"Humpty Dumpty sat on a wall. Humpty Dumpty had a great fall. All the king's horses and all the king's men couldn't put Humpty together again." Anyone who has watched a loved one lose control of their mental processes can sympathize with this top-heavy character from nursery rhymes; the big head full of ideas that somehow loses its balance and falls. Despite the frantic efforts of friends and family, things may never be the same.
Not long ago, a diagnosis of mental illness was equated with a life sentence in the state hospital. Idaho's State Hospital South cemetery in Blackfoot has unmarked graves dating from 1886 to 1982 of 1,500 patients who never made it home. These were people whose thinking and behaviors made them unfit for society—a society that, by the way, saw fit to wreak all sorts of havoc including two global conflicts culminating in a shaky truce made possible only by mutually assured destruction. Funny the whole world didn't suffer a nervous breakdown.
In recent decades, the snake-pit asylums have all but been emptied due to advances in neuroscience and medical treatments for the mentally ill. Yet the stigma of admitting to a mental disorder still persists. One well-founded fear is that the cost of treatment is rarely covered by standard medical insurance policies. This could change early this year when a 15-year-long struggle by mental health advocates is expected to pass congress, mandating coverage for mental illnesses (brain disorders) alongside the long list of other physical illnesses already covered by insurers.

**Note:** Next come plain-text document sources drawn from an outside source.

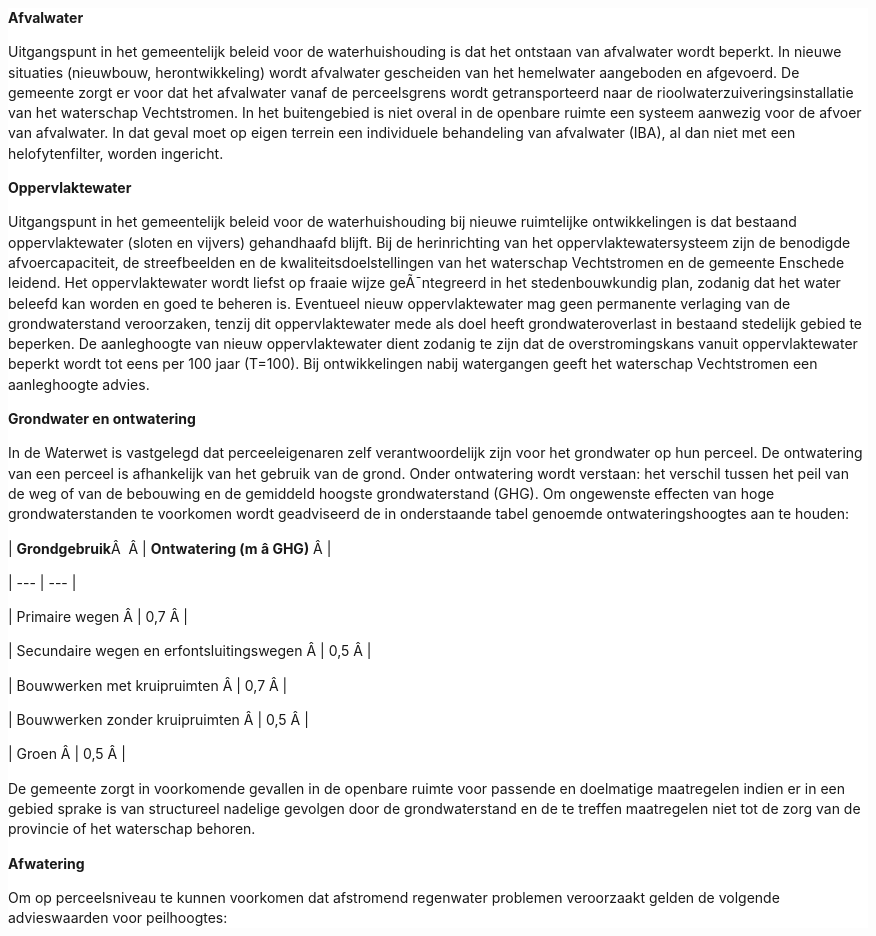 **Afvalwater**

Uitgangspunt in het gemeentelijk beleid voor de waterhuishouding is dat het ontstaan van afvalwater wordt beperkt. In nieuwe situaties (nieuwbouw, herontwikkeling) wordt afvalwater gescheiden van het hemelwater aangeboden en afgevoerd. De gemeente zorgt er voor dat het afvalwater vanaf de perceelsgrens wordt getransporteerd naar de rioolwaterzuiveringsinstallatie van het waterschap Vechtstromen. In het buitengebied is niet overal in de openbare ruimte een systeem aanwezig voor de afvoer van afvalwater. In dat geval moet op eigen terrein een individuele behandeling van afvalwater (IBA), al dan niet met een helofytenfilter, worden ingericht.

**Oppervlaktewater**

Uitgangspunt in het gemeentelijk beleid voor de waterhuishouding bij nieuwe ruimtelijke ontwikkelingen is dat bestaand oppervlaktewater (sloten en vijvers) gehandhaafd blijft. Bij de herinrichting van het oppervlaktewatersysteem zijn de benodigde afvoercapaciteit, de streefbeelden en de kwaliteitsdoelstellingen van het waterschap Vechtstromen en de gemeente Enschede leidend. Het oppervlaktewater wordt liefst op fraaie wijze geÃ¯ntegreerd in het stedenbouwkundig plan, zodanig dat het water beleefd kan worden en goed te beheren is. Eventueel nieuw oppervlaktewater mag geen permanente verlaging van de grondwaterstand veroorzaken, tenzij dit oppervlaktewater mede als doel heeft grondwateroverlast in bestaand stedelijk gebied te beperken. De aanleghoogte van nieuw oppervlaktewater dient zodanig te zijn dat de overstromingskans vanuit oppervlaktewater beperkt wordt tot eens per 100 jaar (T\=100\). Bij ontwikkelingen nabij watergangen geeft het waterschap Vechtstromen een aanleghoogte advies.

**Grondwater en ontwatering**

In de Waterwet is vastgelegd dat perceeleigenaren zelf verantwoordelijk zijn voor het grondwater op hun perceel. De ontwatering van een perceel is afhankelijk van het gebruik van de grond. Onder ontwatering wordt verstaan: het verschil tussen het peil van de weg of van de bebouwing en de gemiddeld hoogste grondwaterstand (GHG). Om ongewenste effecten van hoge grondwaterstanden te voorkomen wordt geadviseerd de in onderstaande tabel genoemde ontwateringshoogtes aan te houden:

| **Grondgebruik**Â    Â | **Ontwatering (m â GHG)**   Â |

| --- | --- |

| Primaire wegen   Â | 0,7   Â |

| Secundaire wegen en erfontsluitingswegen   Â | 0,5   Â |

| Bouwwerken met kruipruimten   Â | 0,7   Â |

| Bouwwerken zonder kruipruimten   Â | 0,5   Â |

| Groen    Â | 0,5   Â |

De gemeente zorgt in voorkomende gevallen in de openbare ruimte voor passende en doelmatige maatregelen indien er in een gebied sprake is van structureel nadelige gevolgen door de grondwaterstand en de te treffen maatregelen niet tot de zorg van de provincie of het waterschap behoren.

**Afwatering**

Om op perceelsniveau te kunnen voorkomen dat afstromend regenwater problemen veroorzaakt gelden de volgende advieswaarden voor peilhoogtes:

The Wood River Valley chapter of the National Alliance on Mental Illness (NAMI) has lobbied strongly in the Idaho Legislature for many of those years, providing police training, peer to peer counseling, support groups and education for families affected by mental illness. Idaho was recently ranked 49th in the nation for mental health spending, despite the fact that mental health professionals can now succeed where all the king's horses and all the king's men failed, returning many of the most fragile-minded among us back to society.
The notion of granting special treatment to those with emotional and thinking disorders strikes at the very heart of our beliefs about personal responsibility. "I held down a job at the factory while raising four kids. Why couldn't she?" or "I made it through Desert Storm without medical leave. What's his problem?" The Soviets once used mental asylums as gulags to house political prisoners.
Is it possible that the crazy among us might at times reflect the deeper madness of history itself? Who's to say that one person's distractedness and delusions don't represent a higher cluelessness to which we might all one day evolve? Perhaps the rationales of psychotherapy and of politics are merely provisional camps along the highways of human imagination and possibility.
Thousands of NAMI members nationwide consist largely of former and current mental health patients or "consumers" of mental health services. They are advocates, teachers, family members, lawyers, and many psychiatrists, all attending to current events relating to mental health. NAMI advocates for increased patient involvement and patient choice with regard to mental health treatments, returning to them the possibility of personal responsibility. Because NAMI members usually know from first-hand experience the ravages of brain disorders and the miracle of a return to sanity, they are perhaps best suited to distinguish between a philosophical position and a neurological condition. Gone are the days when officials could simply round up all the eccentrics. This year, Congress will be listening to what they have to say. You may be surprised to learn who they are.